REQUIRED WORK:
Could you give back every record below exactly, leaving out the pictures?

[Document images with source code]
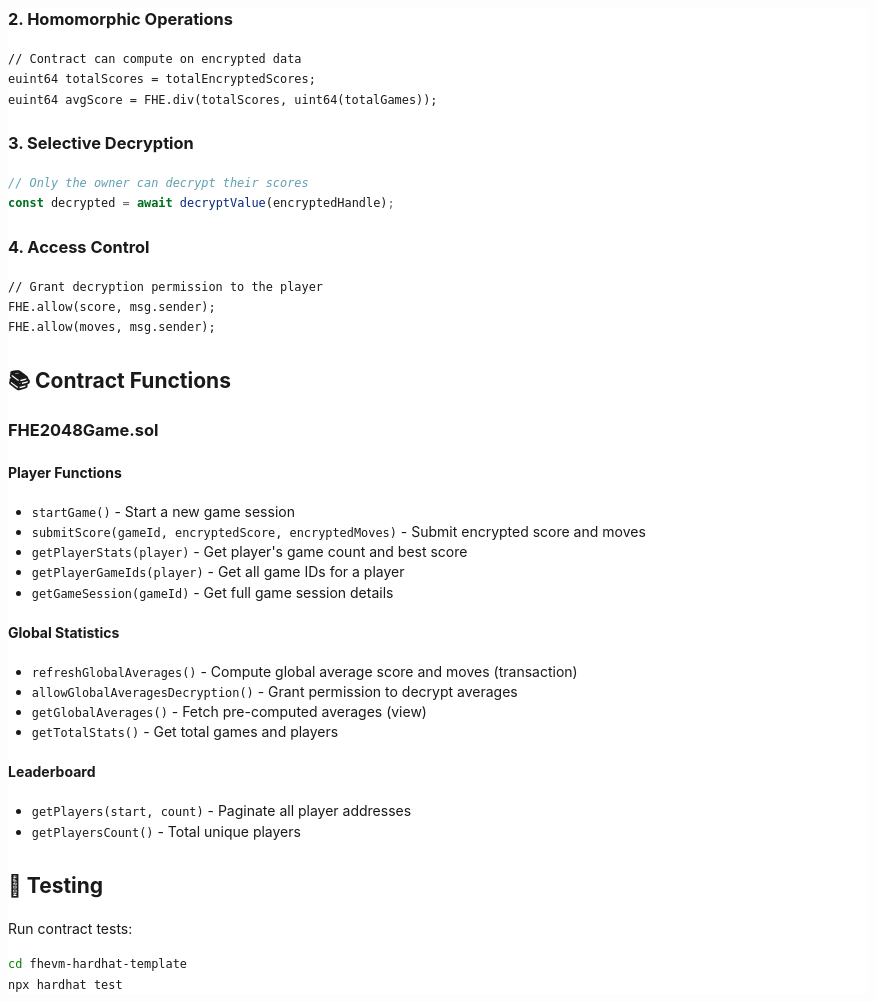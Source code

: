 ### 2. Homomorphic Operations

```solidity
// Contract can compute on encrypted data
euint64 totalScores = totalEncryptedScores;
euint64 avgScore = FHE.div(totalScores, uint64(totalGames));
```

### 3. Selective Decryption

```typescript
// Only the owner can decrypt their scores
const decrypted = await decryptValue(encryptedHandle);
```

### 4. Access Control

```solidity
// Grant decryption permission to the player
FHE.allow(score, msg.sender);
FHE.allow(moves, msg.sender);
```

## 📚 Contract Functions

### FHE2048Game.sol

#### Player Functions
- `startGame()` - Start a new game session
- `submitScore(gameId, encryptedScore, encryptedMoves)` - Submit encrypted score and moves
- `getPlayerStats(player)` - Get player's game count and best score
- `getPlayerGameIds(player)` - Get all game IDs for a player
- `getGameSession(gameId)` - Get full game session details

#### Global Statistics
- `refreshGlobalAverages()` - Compute global average score and moves (transaction)
- `allowGlobalAveragesDecryption()` - Grant permission to decrypt averages
- `getGlobalAverages()` - Fetch pre-computed averages (view)
- `getTotalStats()` - Get total games and players

#### Leaderboard
- `getPlayers(start, count)` - Paginate all player addresses
- `getPlayersCount()` - Total unique players

## 🧪 Testing

Run contract tests:

```bash
cd fhevm-hardhat-template
npx hardhat test
```
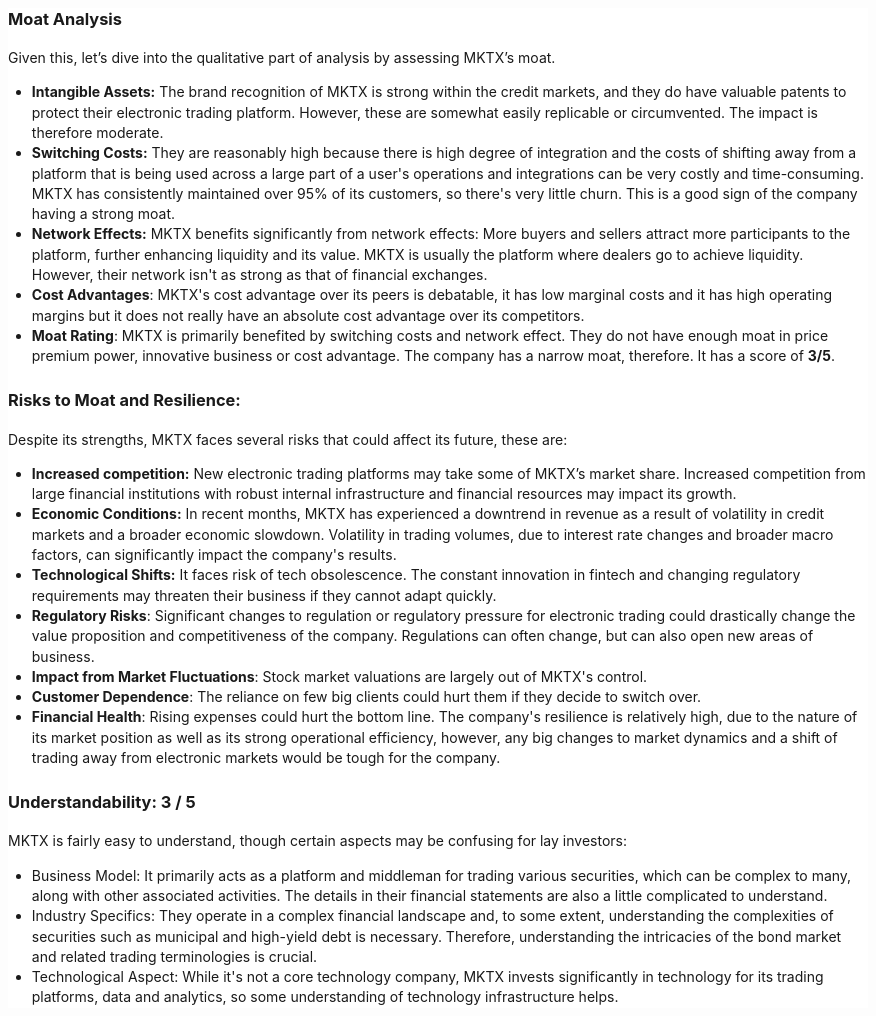 ### Moat Analysis
Given this, let’s dive into the qualitative part of analysis by assessing MKTX’s moat.
*   **Intangible Assets:** The brand recognition of MKTX is strong within the credit markets, and they do have valuable patents to protect their electronic trading platform. However, these are somewhat easily replicable or circumvented. The impact is therefore moderate.
*   **Switching Costs:** They are reasonably high because there is high degree of integration and the costs of shifting away from a platform that is being used across a large part of a user's operations and integrations can be very costly and time-consuming. MKTX has consistently maintained over 95% of its customers, so there's very little churn. This is a good sign of the company having a strong moat.
*   **Network Effects:** MKTX benefits significantly from network effects: More buyers and sellers attract more participants to the platform, further enhancing liquidity and its value. MKTX is usually the platform where dealers go to achieve liquidity. However, their network isn't as strong as that of financial exchanges.
*   **Cost Advantages**: MKTX's cost advantage over its peers is debatable, it has low marginal costs and it has high operating margins but it does not really have an absolute cost advantage over its competitors.
*   **Moat Rating**: MKTX is primarily benefited by switching costs and network effect. They do not have enough moat in price premium power, innovative business or cost advantage. The company has a narrow moat, therefore. It has a score of **3/5**.

### Risks to Moat and Resilience:

Despite its strengths, MKTX faces several risks that could affect its future, these are:

*   **Increased competition:** New electronic trading platforms may take some of MKTX’s market share. Increased competition from large financial institutions with robust internal infrastructure and financial resources may impact its growth.
*   **Economic Conditions:** In recent months, MKTX has experienced a downtrend in revenue as a result of volatility in credit markets and a broader economic slowdown. Volatility in trading volumes, due to interest rate changes and broader macro factors, can significantly impact the company's results.
*   **Technological Shifts:** It faces risk of tech obsolescence. The constant innovation in fintech and changing regulatory requirements may threaten their business if they cannot adapt quickly.
*   **Regulatory Risks**: Significant changes to regulation or regulatory pressure for electronic trading could drastically change the value proposition and competitiveness of the company. Regulations can often change, but can also open new areas of business.
*   **Impact from Market Fluctuations**: Stock market valuations are largely out of MKTX's control.
*   **Customer Dependence**: The reliance on few big clients could hurt them if they decide to switch over.
*   **Financial Health**: Rising expenses could hurt the bottom line.
The company's resilience is relatively high, due to the nature of its market position as well as its strong operational efficiency, however, any big changes to market dynamics and a shift of trading away from electronic markets would be tough for the company.

### Understandability: 3 / 5

MKTX is fairly easy to understand, though certain aspects may be confusing for lay investors:

*   Business Model: It primarily acts as a platform and middleman for trading various securities, which can be complex to many, along with other associated activities. The details in their financial statements are also a little complicated to understand.
*  Industry Specifics: They operate in a complex financial landscape and, to some extent, understanding the complexities of securities such as municipal and high-yield debt is necessary. Therefore, understanding the intricacies of the bond market and related trading terminologies is crucial.
*   Technological Aspect: While it's not a core technology company, MKTX invests significantly in technology for its trading platforms, data and analytics, so some understanding of technology infrastructure helps.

ANSWER:
Source code

: ### 2. Homomorphic Operations

```solidity
// Contract can compute on encrypted data
euint64 totalScores = totalEncryptedScores;
euint64 avgScore = FHE.div(totalScores, uint64(totalGames));
```

### 3. Selective Decryption

```typescript
// Only the owner can decrypt their scores
const decrypted = await decryptValue(encryptedHandle);
```

### 4. Access Control

```solidity
// Grant decryption permission to the player
FHE.allow(score, msg.sender);
FHE.allow(moves, msg.sender);
```

## 📚 Contract Functions

### FHE2048Game.sol

#### Player Functions
- `startGame()` - Start a new game session
- `submitScore(gameId, encryptedScore, encryptedMoves)` - Submit encrypted score and moves
- `getPlayerStats(player)` - Get player's game count and best score
- `getPlayerGameIds(player)` - Get all game IDs for a player
- `getGameSession(gameId)` - Get full game session details

#### Global Statistics
- `refreshGlobalAverages()` - Compute global average score and moves (transaction)
- `allowGlobalAveragesDecryption()` - Grant permission to decrypt averages
- `getGlobalAverages()` - Fetch pre-computed averages (view)
- `getTotalStats()` - Get total games and players

#### Leaderboard
- `getPlayers(start, count)` - Paginate all player addresses
- `getPlayersCount()` - Total unique players

## 🧪 Testing

Run contract tests:

```bash
cd fhevm-hardhat-template
npx hardhat test
```
 ### Moat Analysis
Given this, let’s dive into the qualitative part of analysis by assessing MKTX’s moat.
*   **Intangible Assets:** The brand recognition of MKTX is strong within the credit markets, and they do have valuable patents to protect their electronic trading platform. However, these are somewhat easily replicable or circumvented. The impact is therefore moderate.
*   **Switching Costs:** They are reasonably high because there is high degree of integration and the costs of shifting away from a platform that is being used across a large part of a user's operations and integrations can be very costly and time-consuming. MKTX has consistently maintained over 95% of its customers, so there's very little churn. This is a good sign of the company having a strong moat.
*   **Network Effects:** MKTX benefits significantly from network effects: More buyers and sellers attract more participants to the platform, further enhancing liquidity and its value. MKTX is usually the platform where dealers go to achieve liquidity. However, their network isn't as strong as that of financial exchanges.
*   **Cost Advantages**: MKTX's cost advantage over its peers is debatable, it has low marginal costs and it has high operating margins but it does not really have an absolute cost advantage over its competitors.
*   **Moat Rating**: MKTX is primarily benefited by switching costs and network effect. They do not have enough moat in price premium power, innovative business or cost advantage. The company has a narrow moat, therefore. It has a score of **3/5**.

### Risks to Moat and Resilience:

Despite its strengths, MKTX faces several risks that could affect its future, these are:

*   **Increased competition:** New electronic trading platforms may take some of MKTX’s market share. Increased competition from large financial institutions with robust internal infrastructure and financial resources may impact its growth.
*   **Economic Conditions:** In recent months, MKTX has experienced a downtrend in revenue as a result of volatility in credit markets and a broader economic slowdown. Volatility in trading volumes, due to interest rate changes and broader macro factors, can significantly impact the company's results.
*   **Technological Shifts:** It faces risk of tech obsolescence. The constant innovation in fintech and changing regulatory requirements may threaten their business if they cannot adapt quickly.
*   **Regulatory Risks**: Significant changes to regulation or regulatory pressure for electronic trading could drastically change the value proposition and competitiveness of the company. Regulations can often change, but can also open new areas of business.
*   **Impact from Market Fluctuations**: Stock market valuations are largely out of MKTX's control.
*   **Customer Dependence**: The reliance on few big clients could hurt them if they decide to switch over.
*   **Financial Health**: Rising expenses could hurt the bottom line.
The company's resilience is relatively high, due to the nature of its market position as well as its strong operational efficiency, however, any big changes to market dynamics and a shift of trading away from electronic markets would be tough for the company.

### Understandability: 3 / 5

MKTX is fairly easy to understand, though certain aspects may be confusing for lay investors:

*   Business Model: It primarily acts as a platform and middleman for trading various securities, which can be complex to many, along with other associated activities. The details in their financial statements are also a little complicated to understand.
*  Industry Specifics: They operate in a complex financial landscape and, to some extent, understanding the complexities of securities such as municipal and high-yield debt is necessary. Therefore, understanding the intricacies of the bond market and related trading terminologies is crucial.
*   Technological Aspect: While it's not a core technology company, MKTX invests significantly in technology for its trading platforms, data and analytics, so some understanding of technology infrastructure helps.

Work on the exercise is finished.